Problem to solve — Write out every line exactly, from the start of the records below to the line with "The goal of", and stop there. Don't write out the pictures.

**** Data ****

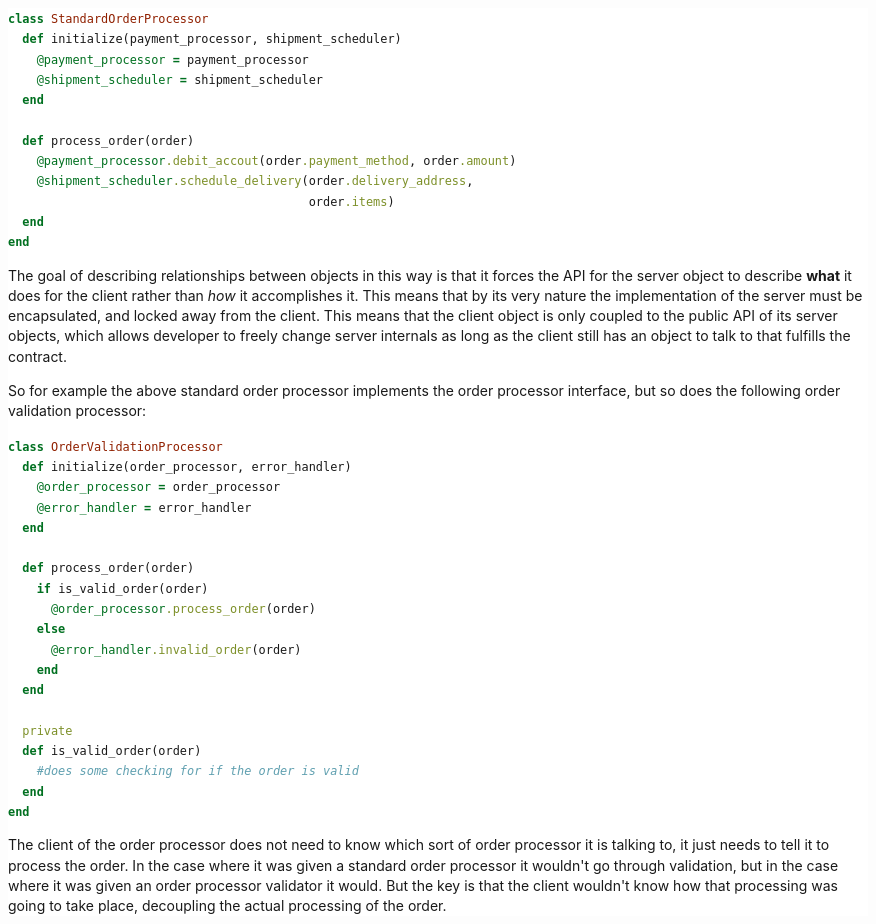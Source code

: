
 ```ruby
class StandardOrderProcessor
  def initialize(payment_processor, shipment_scheduler)
    @payment_processor = payment_processor
    @shipment_scheduler = shipment_scheduler
  end

  def process_order(order)
    @payment_processor.debit_accout(order.payment_method, order.amount)
    @shipment_scheduler.schedule_delivery(order.delivery_address,
                                          order.items)
  end
end
```

The goal of describing relationships between objects in this way is that
it forces the API for the server object to describe **what** it does for
the client rather than *how* it accomplishes it. This means that by its
very nature the implementation of the server must be encapsulated, and
locked away from the client. This means that the client object is only
coupled to the public API of its server objects, which allows developer
to freely change server internals as long as the client still has an
object to talk to that fulfills the contract.

So for example the above standard order processor implements the order
processor interface, but so does the following order validation processor:

```ruby
class OrderValidationProcessor
  def initialize(order_processor, error_handler)
    @order_processor = order_processor
    @error_handler = error_handler
  end

  def process_order(order)
    if is_valid_order(order)
      @order_processor.process_order(order)
    else
      @error_handler.invalid_order(order)
    end
  end

  private
  def is_valid_order(order)
    #does some checking for if the order is valid
  end
end
```

The client of the order processor does not need to know which sort of
order processor it is talking to, it just needs to tell it to process
the order. In the case where it was given a standard order processor it
wouldn't go through validation, but in the case where it was given an
order processor validator it would. But the key is that the client
wouldn't know how that processing was going to take place, decoupling
the actual processing of the order.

****

Problem solution —
Source code

:
 ```ruby
class StandardOrderProcessor
  def initialize(payment_processor, shipment_scheduler)
    @payment_processor = payment_processor
    @shipment_scheduler = shipment_scheduler
  end

  def process_order(order)
    @payment_processor.debit_accout(order.payment_method, order.amount)
    @shipment_scheduler.schedule_delivery(order.delivery_address,
                                          order.items)
  end
end
```

The goal of describing relationships between objects in this way is that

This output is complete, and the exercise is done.